**EXERCISE:** Only the records, exactly as written, belong in the answer; pictures do not.

**EXERCISE DATA:**
>>>>>

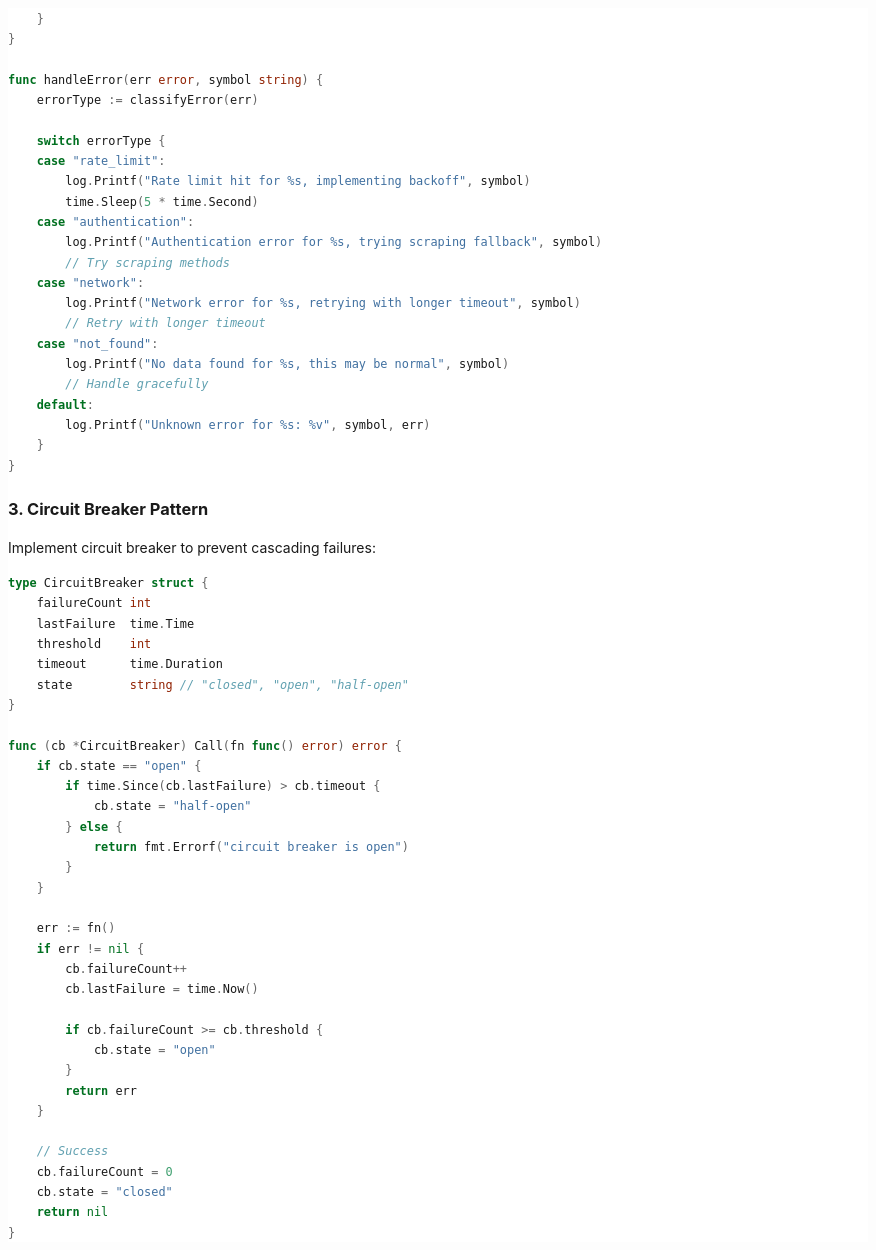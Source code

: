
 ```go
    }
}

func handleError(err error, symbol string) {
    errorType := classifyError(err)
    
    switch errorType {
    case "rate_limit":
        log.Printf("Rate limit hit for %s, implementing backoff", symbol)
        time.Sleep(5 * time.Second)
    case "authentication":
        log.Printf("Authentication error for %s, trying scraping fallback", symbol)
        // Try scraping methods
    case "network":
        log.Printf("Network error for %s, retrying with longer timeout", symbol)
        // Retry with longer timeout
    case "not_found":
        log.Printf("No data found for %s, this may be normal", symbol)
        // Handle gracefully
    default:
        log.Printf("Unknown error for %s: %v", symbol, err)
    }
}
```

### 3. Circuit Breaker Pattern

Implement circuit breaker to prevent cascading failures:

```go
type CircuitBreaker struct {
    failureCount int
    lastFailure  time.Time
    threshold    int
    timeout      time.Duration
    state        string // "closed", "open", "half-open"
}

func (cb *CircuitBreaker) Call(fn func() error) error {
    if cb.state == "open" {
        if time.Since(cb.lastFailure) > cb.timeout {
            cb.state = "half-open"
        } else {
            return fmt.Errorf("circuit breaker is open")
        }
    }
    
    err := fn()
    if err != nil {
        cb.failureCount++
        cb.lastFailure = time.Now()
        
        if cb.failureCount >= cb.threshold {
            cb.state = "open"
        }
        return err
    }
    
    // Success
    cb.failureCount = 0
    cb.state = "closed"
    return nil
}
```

<<<<<

**ANSWER SPACE:**
Source code

:
 ```go
    }
}

func handleError(err error, symbol string) {
    errorType := classifyError(err)
    
    switch errorType {
    case "rate_limit":
        log.Printf("Rate limit hit for %s, implementing backoff", symbol)
        time.Sleep(5 * time.Second)
    case "authentication":
        log.Printf("Authentication error for %s, trying scraping fallback", symbol)
        // Try scraping methods
    case "network":
        log.Printf("Network error for %s, retrying with longer timeout", symbol)
        // Retry with longer timeout
    case "not_found":
        log.Printf("No data found for %s, this may be normal", symbol)
        // Handle gracefully
    default:
        log.Printf("Unknown error for %s: %v", symbol, err)
    }
}
```

### 3. Circuit Breaker Pattern

Implement circuit breaker to prevent cascading failures:

```go
type CircuitBreaker struct {
    failureCount int
    lastFailure  time.Time
    threshold    int
    timeout      time.Duration
    state        string // "closed", "open", "half-open"
}

func (cb *CircuitBreaker) Call(fn func() error) error {
    if cb.state == "open" {
        if time.Since(cb.lastFailure) > cb.timeout {
            cb.state = "half-open"
        } else {
            return fmt.Errorf("circuit breaker is open")
        }
    }
    
    err := fn()
    if err != nil {
        cb.failureCount++
        cb.lastFailure = time.Now()
        
        if cb.failureCount >= cb.threshold {
            cb.state = "open"
        }
        return err
    }
    
    // Success
    cb.failureCount = 0
    cb.state = "closed"
    return nil
}
```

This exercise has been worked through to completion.